FT : Bird flu and mpox show little learnt from Covid about future pandemics

Bird flu and mpox show little learnt from Covid about future pandemics
More aggressive actions and better co-ordinated responses needed to contain viruses, say public health experts

Since the Covid-19 emergency was officially declared over last year, the US has been gripped by one of the biggest bird flu outbreaks among farm animals in its history. The World Health Organization, meanwhile, just last month declared the mpox virus a new global health emergency, due to its rapid spread in central Africa.

For public health experts, outbreaks like these are a worrying sign of how little has been learnt from the Covid pandemic. “We should have realised we need to take outside chances more seriously and act more aggressively early to forestall these epidemics — and twice we haven’t done that,” says Scott Gottlieb, former US Food and Drug Administration commissioner.
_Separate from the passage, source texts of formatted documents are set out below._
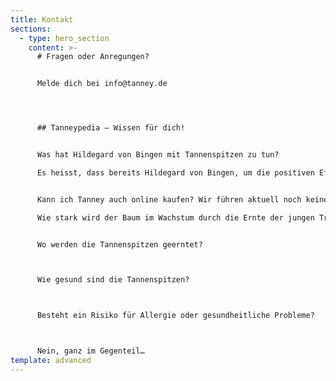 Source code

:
 ```yaml
---
title: Kontakt
sections:
  - type: hero_section
    content: >-
      # Fragen oder Anregungen?


      Melde dich bei info@tanney.de




      ## Tanneypedia – Wissen für dich! 


      Was hat Hildegard von Bingen mit Tannenspitzen zu tun?

      Es heisst, dass bereits Hildegard von Bingen, um die positiven Effekte von Tannenspitzen wusste und die heilende Wirkung in ihrer Volksmedizin einsetzte


      Kann ich Tanney auch online kaufen? Wir führen aktuell noch keinen Online-Shop, schreibe uns aber gerne eine Mail und wir finden eine Lösung.

      Wie stark wird der Baum im Wachstum durch die Ernte der jungen Triebe beeinträchtigt?


      Wo werden die Tannenspitzen geerntet?



      Wie gesund sind die Tannenspitzen?



      Besteht ein Risiko für Allergie oder gesundheitliche Probleme? 



      Nein, ganz im Gegenteil…
template: advanced
---
```

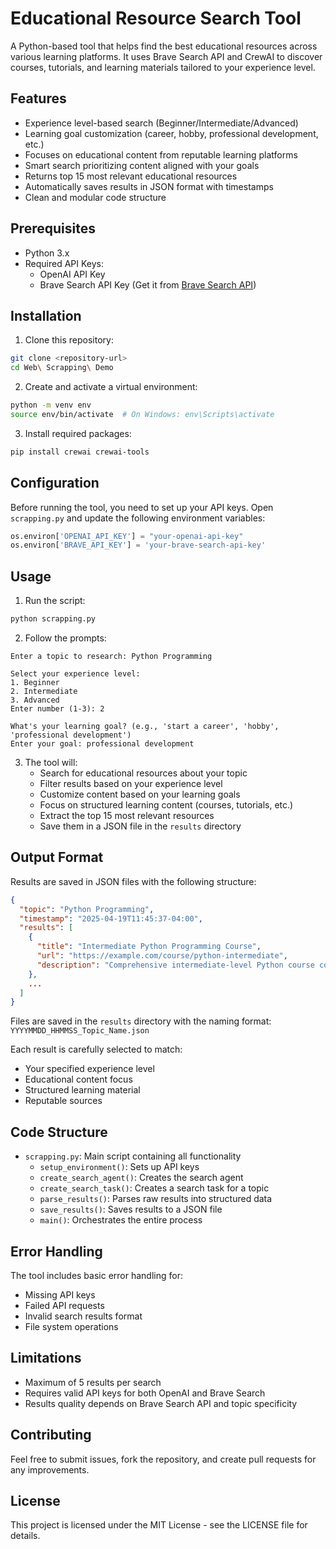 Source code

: # Educational Resource Search Tool

A Python-based tool that helps find the best educational resources across various learning platforms. It uses Brave Search API and CrewAI to discover courses, tutorials, and learning materials tailored to your experience level.

## Features

- Experience level-based search (Beginner/Intermediate/Advanced)
- Learning goal customization (career, hobby, professional development, etc.)
- Focuses on educational content from reputable learning platforms
- Smart search prioritizing content aligned with your goals
- Returns top 15 most relevant educational resources
- Automatically saves results in JSON format with timestamps
- Clean and modular code structure

## Prerequisites

- Python 3.x
- Required API Keys:
  - OpenAI API Key
  - Brave Search API Key (Get it from [Brave Search API](https://api.search.brave.com/))

## Installation

1. Clone this repository:
```bash
git clone <repository-url>
cd Web\ Scrapping\ Demo
```

2. Create and activate a virtual environment:
```bash
python -m venv env
source env/bin/activate  # On Windows: env\Scripts\activate
```

3. Install required packages:
```bash
pip install crewai crewai-tools
```

## Configuration

Before running the tool, you need to set up your API keys. Open `scrapping.py` and update the following environment variables:

```python
os.environ['OPENAI_API_KEY'] = "your-openai-api-key"
os.environ['BRAVE_API_KEY'] = 'your-brave-search-api-key'
```

## Usage

1. Run the script:
```bash
python scrapping.py
```

2. Follow the prompts:
```
Enter a topic to research: Python Programming

Select your experience level:
1. Beginner
2. Intermediate
3. Advanced
Enter number (1-3): 2

What's your learning goal? (e.g., 'start a career', 'hobby', 'professional development')
Enter your goal: professional development
```

3. The tool will:
   - Search for educational resources about your topic
   - Filter results based on your experience level
   - Customize content based on your learning goals
   - Focus on structured learning content (courses, tutorials, etc.)
   - Extract the top 15 most relevant resources
   - Save them in a JSON file in the `results` directory

## Output Format

Results are saved in JSON files with the following structure:
```json
{
  "topic": "Python Programming",
  "timestamp": "2025-04-19T11:45:37-04:00",
  "results": [
    {
      "title": "Intermediate Python Programming Course",
      "url": "https://example.com/course/python-intermediate",
      "description": "Comprehensive intermediate-level Python course covering advanced concepts, best practices, and real-world applications."
    },
    ...
  ]
}
```

Files are saved in the `results` directory with the naming format:
`YYYYMMDD_HHMMSS_Topic_Name.json`

Each result is carefully selected to match:
- Your specified experience level
- Educational content focus
- Structured learning material
- Reputable sources

## Code Structure

- `scrapping.py`: Main script containing all functionality
  - `setup_environment()`: Sets up API keys
  - `create_search_agent()`: Creates the search agent
  - `create_search_task()`: Creates a search task for a topic
  - `parse_results()`: Parses raw results into structured data
  - `save_results()`: Saves results to a JSON file
  - `main()`: Orchestrates the entire process

## Error Handling

The tool includes basic error handling for:
- Missing API keys
- Failed API requests
- Invalid search results format
- File system operations

## Limitations

- Maximum of 5 results per search
- Requires valid API keys for both OpenAI and Brave Search
- Results quality depends on Brave Search API and topic specificity

## Contributing

Feel free to submit issues, fork the repository, and create pull requests for any improvements.

## License

This project is licensed under the MIT License - see the LICENSE file for details.
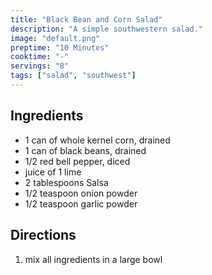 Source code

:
 ```yaml
---
title: "Black Bean and Corn Salad"
description: "A simple southwestern salad."
image: "default.png"
preptime: "10 Minutes"
cooktime: "-"
servings: "8"
tags: ["salad", "southwest"]
---
```


## Ingredients
- 1 can of whole kernel corn, drained
- 1 can of black beans, drained
- 1/2 red bell pepper, diced
- juice of 1 lime
- 2 tablespoons Salsa
- 1/2 teaspoon onion powder
- 1/2 teaspoon garlic powder

## Directions
1. mix all ingredients in a large bowl
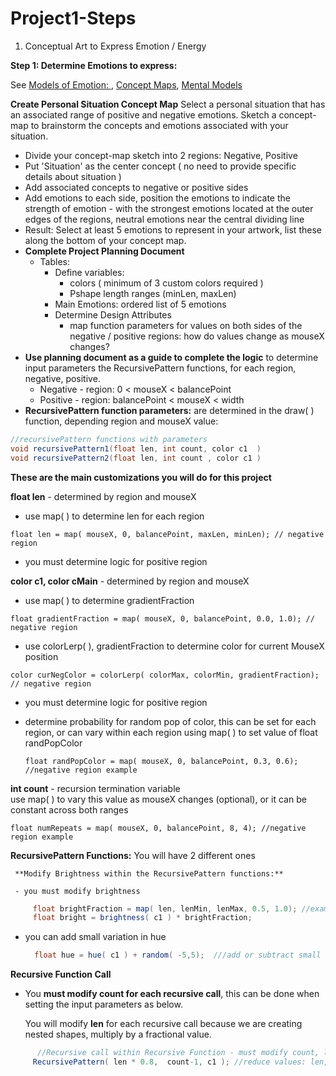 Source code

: # Project1-Steps

1. Conceptual Art to Express Emotion / Energy&#x20;

**Step 1: Determine Emotions to express:**

See [Models of Emotion: ](modeling-emotions.md), [Concept Maps](https://en.wikipedia.org/wiki/Concept\_map), [Mental Models](https://en.wikipedia.org/wiki/Mental\_model)

**Create Personal Situation Concept Map** Select a personal situation that has an associated range of positive and negative emotions. Sketch a concept-map to brainstorm the concepts and emotions associated with your situation.

* Divide your concept-map sketch into 2 regions:  Negative, Positive
* Put 'Situation' as the center concept ( no need to provide specific details about situation )
* Add associated concepts to negative or positive sides
* Add emotions to each side, position the emotions to indicate the strength of emotion - with the strongest emotions located at the outer edges of the regions, neutral emotions near the central dividing line&#x20;
* Result: Select at least 5 emotions to represent in your artwork, list these along the bottom of your concept map.
* **Complete Project Planning Document**
  * Tables:
    * Define variables:&#x20;
      * colors ( minimum of 3 custom colors required )
      * Pshape length ranges (minLen, maxLen)
    * Main Emotions: ordered list of 5 emotions
    * Determine Design Attributes
      * map function parameters for values on both sides of the negative / positive regions: how do values change as mouseX changes?
* **Use planning document as a guide to complete the logic** to determine input parameters the RecursivePattern functions, for each region, negative, positive.
  * Negative - region:  0 < mouseX < balancePoint
  * Positive - region: balancePoint < mouseX < width
* **RecursivePattern function parameters:** are determined in the draw( ) function, depending region and mouseX value:

```java
//recursivePattern functions with parameters
void recursivePattern1(float len, int count, color c1  )
void recursivePattern2(float len, int count , color c1 )
```

**These are the main customizations you will do for this project**&#x20;

**float len** - determined by region and mouseX

* use map( ) to determine len for each region

`float len = map( mouseX, 0, balancePoint, maxLen, minLen); // negative region`

* you must determine logic for positive region

**color c1, color cMain** - determined by region and mouseX

* use map( ) to determine gradientFraction

`float gradientFraction = map( mouseX, 0, balancePoint, 0.0, 1.0); // negative region`

* use colorLerp( ), gradientFraction to determine color for current MouseX position

`color curNegColor = colorLerp( colorMax, colorMin, gradientFraction); // negative region`

* you must determine logic for positive region
*   determine probability for random pop of color, this can be set for each region, or can vary within each region using map( ) to set value of float randPopColor

    `float randPopColor = map( mouseX, 0, balancePoint, 0.3, 0.6); //negative region example`

**int count** - recursion termination variable\
use map( ) to vary this value as mouseX changes (optional), or it can be constant across both ranges

`float numRepeats = map( mouseX, 0, balancePoint, 8, 4); //negative region example`

**RecursivePattern Functions:** You will have 2 different ones

```
 **Modify Brightness within the RecursivePattern functions:**

 - you must modify brightness
```

```java
     float brightFraction = map( len, lenMin, lenMax, 0.5, 1.0); //example
     float bright = brightness( c1 ) * brightFraction;
```

*   you can add small variation in hue

    ```java
      float hue = hue( c1 ) + random( -5,5);  ///add or subtract small amount to get analogous colors
    ```

&#x20;**Recursive Function Call**

*   You **must modify count for each recursive call**, this can be done when setting the input parameters as below. &#x20;

    You will modify **len** for each recursive call because we are creating nested shapes, multiply by a fractional value.

```java
      //Recursive call within Recursive Function - must modify count, len values;
     RecursivePattern( len * 0.8,  count-1, c1 ); //reduce values: len, count
```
In response to the H5N1 avian flu outbreak, which has spread to cattle herds in more than a dozen US states, in some cases affecting dairy workers, Gottlieb notes that US human and animal health authorities have struggled to co-ordinate their response, thus holding up testing efforts. The WHO, he adds, has been too slow to approve vaccines for mpox.

At present, the bird flu outbreak is still classified as a low risk to human health, while mpox — which produces a skin rash on infected individuals — relies on close contact in order to spread, reducing its pandemic potential. However, the key weapons that eventually helped to contain the Covid pandemic — well-resourced public health responses, testing and vaccines — have been slow to materialise in reaction to both of the more recent outbreaks.
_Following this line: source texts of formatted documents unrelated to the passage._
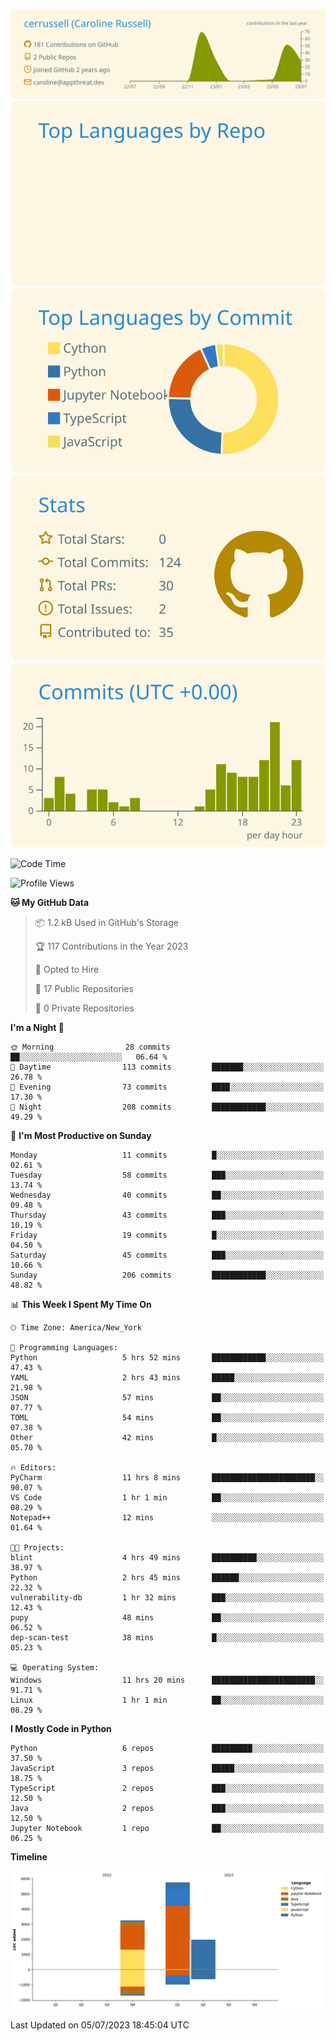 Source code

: 
[![](https://raw.githubusercontent.com/cerrussell/cerrussell/master/profile-summary-card-output/solarized/0-profile-details.svg)](https://github.com/vn7n24fzkq/github-profile-summary-cards)
[![](https://raw.githubusercontent.com/cerrussell/cerrussell/master/profile-summary-card-output/solarized/1-repos-per-language.svg)](https://github.com/vn7n24fzkq/github-profile-summary-cards) [![](https://raw.githubusercontent.com/cerrussell/cerrussell/master/profile-summary-card-output/solarized/2-most-commit-language.svg)](https://github.com/vn7n24fzkq/github-profile-summary-cards)
[![](https://raw.githubusercontent.com/cerrussell/cerrussell/master/profile-summary-card-output/solarized/3-stats.svg)](https://github.com/vn7n24fzkq/github-profile-summary-cards) [![](https://raw.githubusercontent.com/cerrussell/cerrussell/master/profile-summary-card-output/solarized/4-productive-time.svg)](https://github.com/vn7n24fzkq/github-profile-summary-cards)

<!--START_SECTION:waka-->
![Code Time](http://img.shields.io/badge/Code%20Time-112%20hrs%2025%20mins-blue)

![Profile Views](http://img.shields.io/badge/Profile%20Views-28-blue)

**🐱 My GitHub Data** 

> 📦 1.2 kB Used in GitHub's Storage 
 > 
> 🏆 117 Contributions in the Year 2023
 > 
> 💼 Opted to Hire
 > 
> 📜 17 Public Repositories 
 > 
> 🔑 0 Private Repositories 
 > 
**I'm a Night 🦉** 

```text
🌞 Morning                28 commits          ██░░░░░░░░░░░░░░░░░░░░░░░   06.64 % 
🌆 Daytime                113 commits         ███████░░░░░░░░░░░░░░░░░░   26.78 % 
🌃 Evening                73 commits          ████░░░░░░░░░░░░░░░░░░░░░   17.30 % 
🌙 Night                  208 commits         ████████████░░░░░░░░░░░░░   49.29 % 
```
📅 **I'm Most Productive on Sunday** 

```text
Monday                   11 commits          █░░░░░░░░░░░░░░░░░░░░░░░░   02.61 % 
Tuesday                  58 commits          ███░░░░░░░░░░░░░░░░░░░░░░   13.74 % 
Wednesday                40 commits          ██░░░░░░░░░░░░░░░░░░░░░░░   09.48 % 
Thursday                 43 commits          ███░░░░░░░░░░░░░░░░░░░░░░   10.19 % 
Friday                   19 commits          █░░░░░░░░░░░░░░░░░░░░░░░░   04.50 % 
Saturday                 45 commits          ███░░░░░░░░░░░░░░░░░░░░░░   10.66 % 
Sunday                   206 commits         ████████████░░░░░░░░░░░░░   48.82 % 
```


📊 **This Week I Spent My Time On** 

```text
🕑︎ Time Zone: America/New_York

💬 Programming Languages: 
Python                   5 hrs 52 mins       ████████████░░░░░░░░░░░░░   47.43 % 
YAML                     2 hrs 43 mins       █████░░░░░░░░░░░░░░░░░░░░   21.98 % 
JSON                     57 mins             ██░░░░░░░░░░░░░░░░░░░░░░░   07.77 % 
TOML                     54 mins             ██░░░░░░░░░░░░░░░░░░░░░░░   07.38 % 
Other                    42 mins             █░░░░░░░░░░░░░░░░░░░░░░░░   05.70 % 

🔥 Editors: 
PyCharm                  11 hrs 8 mins       ███████████████████████░░   90.07 % 
VS Code                  1 hr 1 min          ██░░░░░░░░░░░░░░░░░░░░░░░   08.29 % 
Notepad++                12 mins             ░░░░░░░░░░░░░░░░░░░░░░░░░   01.64 % 

🐱‍💻 Projects: 
blint                    4 hrs 49 mins       ██████████░░░░░░░░░░░░░░░   38.97 % 
Python                   2 hrs 45 mins       ██████░░░░░░░░░░░░░░░░░░░   22.32 % 
vulnerability-db         1 hr 32 mins        ███░░░░░░░░░░░░░░░░░░░░░░   12.43 % 
pupy                     48 mins             ██░░░░░░░░░░░░░░░░░░░░░░░   06.52 % 
dep-scan-test            38 mins             █░░░░░░░░░░░░░░░░░░░░░░░░   05.23 % 

💻 Operating System: 
Windows                  11 hrs 20 mins      ███████████████████████░░   91.71 % 
Linux                    1 hr 1 min          ██░░░░░░░░░░░░░░░░░░░░░░░   08.29 % 
```

**I Mostly Code in Python** 

```text
Python                   6 repos             █████████░░░░░░░░░░░░░░░░   37.50 % 
JavaScript               3 repos             █████░░░░░░░░░░░░░░░░░░░░   18.75 % 
TypeScript               2 repos             ███░░░░░░░░░░░░░░░░░░░░░░   12.50 % 
Java                     2 repos             ███░░░░░░░░░░░░░░░░░░░░░░   12.50 % 
Jupyter Notebook         1 repo              ██░░░░░░░░░░░░░░░░░░░░░░░   06.25 % 
```



**Timeline**

![Lines of Code chart](https://raw.githubusercontent.com/cerrussell/cerrussell/master/assets/bar_graph.png)


 Last Updated on 05/07/2023 18:45:04 UTC
<!--END_SECTION:waka-->

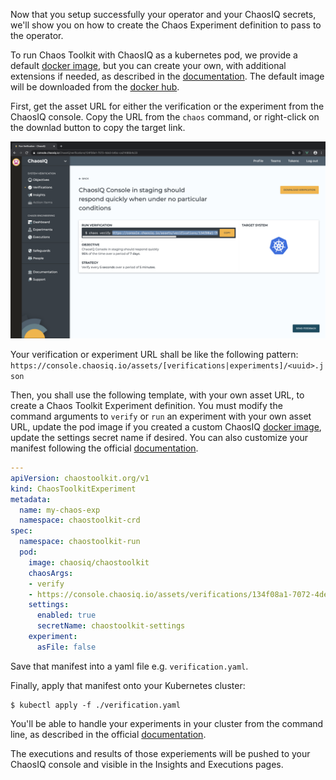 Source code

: Now that you setup successfully your operator and your ChaosIQ secrets,
we'll show you on how to create the Chaos Experiment definition to pass to the
operator.

To run Chaos Toolkit with ChaosIQ as a kubernetes pod, we provide a default
[docker image][dockerImage], but you can create your own, with additional
extensions if needed, as described in the [documentation][CustomDockerImage].
The default image will be downloaded from the [docker hub][ChaosIQCTK].

First, get the asset URL for either the verification or the experiment from
the ChaosIQ console. Copy the URL from the `chaos` command, or right-click
on the downlad button to copy the target link.

![Copy the verification from ChaosIQ console](./images/copy-verification-url-from-console.png)

Your verification or experiment URL shall be like the following pattern:
`https://console.chaosiq.io/assets/[verifications|experiments]/<uuid>.json`

Then, you shall use the following template, with your own asset URL, to create
a Chaos Toolkit Experiment definition. You must modify the command arguments to
`verify` or `run` an experiment with your own asset URL, update the pod image
if you created a custom ChaosIQ [docker image][CustomDockerImage], update the
settings secret name if desired. You can also customize your manifest following
the official [documentation][k8sOperatorDoc].

```yaml
---
apiVersion: chaostoolkit.org/v1
kind: ChaosToolkitExperiment
metadata:
  name: my-chaos-exp
  namespace: chaostoolkit-crd
spec:
  namespace: chaostoolkit-run
  pod:
    image: chaosiq/chaostoolkit
    chaosArgs:
    - verify
    - https://console.chaosiq.io/assets/verifications/134f08a1-7072-4de3-b4bc-ca21486b4c23.json
    settings:
      enabled: true
      secretName: chaostoolkit-settings
    experiment:
      asFile: false
```

Save that manifest into a yaml file e.g. `verification.yaml`.

Finally, apply that manifest onto your Kubernetes cluster:
```
$ kubectl apply -f ./verification.yaml
```

You'll be able to handle your experiments in your cluster from the command
line, as described in the official [documentation][ManageK8sCtkObjects].

The executions and results of those experiements will be pushed to your
ChaosIQ console and visible in the Insights and Executions pages.

[CustomDockerImage]: /chaosiq-on-docker/build-a-custom-docker-image
[dockerImage]: https://raw.githubusercontent.com/chaosiq/chaosiq-cloud/master/Dockerfile
[ChaosIQCTK]: https://hub.docker.com/r/chaosiq/chaostoolkit
[k8sOperatorDoc]: https://docs.chaostoolkit.org/deployment/k8s/operator
[ManageK8sCtkObjects]:https://docs.chaostoolkit.org/deployment/k8s/operator/#manage-the-chaos-toolkit-experiments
At the same time, the WHO’s pandemic preparedness treaty negotiations continue to be hampered by delays and division between richer and poorer nations. This treaty, which was centred on the need for a co-ordinated international response to any future pandemic, is now not expected to be agreed until 2025 — far beyond the original deadline of May this year.
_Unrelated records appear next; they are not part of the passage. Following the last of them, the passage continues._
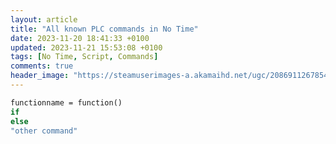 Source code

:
 ```yaml
---
layout: article
title: "All known PLC commands in No Time"
date: 2023-11-20 18:41:33 +0100
updated: 2023-11-21 15:53:08 +0100
tags: [No Time, Script, Commands]
comments: true
header_image: "https://steamuserimages-a.akamaihd.net/ugc/2086911267854660251/0889AAC4E779428787009FB358119C1575591BE2/?imw=5000&imh=5000&ima=fit&impolicy=Letterbox&imcolor=%23000000&letterbox=false"
---
```


```vb
functionname = function()
if
else
"other command"

```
With climate change likely to increase the risk of viruses spilling over from animals, public health authorities are having to ask whether the world can respond fast enough when the next pandemic threat inevitably emerges.

“You can see that the pandemic response was, in part, political — and that hasn’t gone away,” points out Leif Erik Sander, chair of infectious diseases at Berlin’s Charité hospital.

In the US, the state of Minnesota, where eight cattle herds have been infected with bird flu, stands out for its aggressive response. Not only have its testing levels been higher than others in the US, but also it has provided grants for farms to procure deterrents — including lasers that scare off wild birds — and ensured cows can only participate in state fairs with a negative H5N1 test.

Minnesota’s public health system ranks among “one of the strongest in the country”, says Luciana Borio, a senior fellow for global health at the Council for Foreign Relations.

Elsewhere, though, the response has been much patchier, as health authorities have struggled to gain access to farms to test animals and workers. At times, the Centers for Disease Control and Prevention and the US Department of Agriculture have even struggled to work together, Borio says.

In Thailand, public health authorities have mobilised rapidly against mpox. After detecting a case of the new, more transmissible and deadly form of the disease, they reintroduced a screening process for travellers arriving from 42 affected countries.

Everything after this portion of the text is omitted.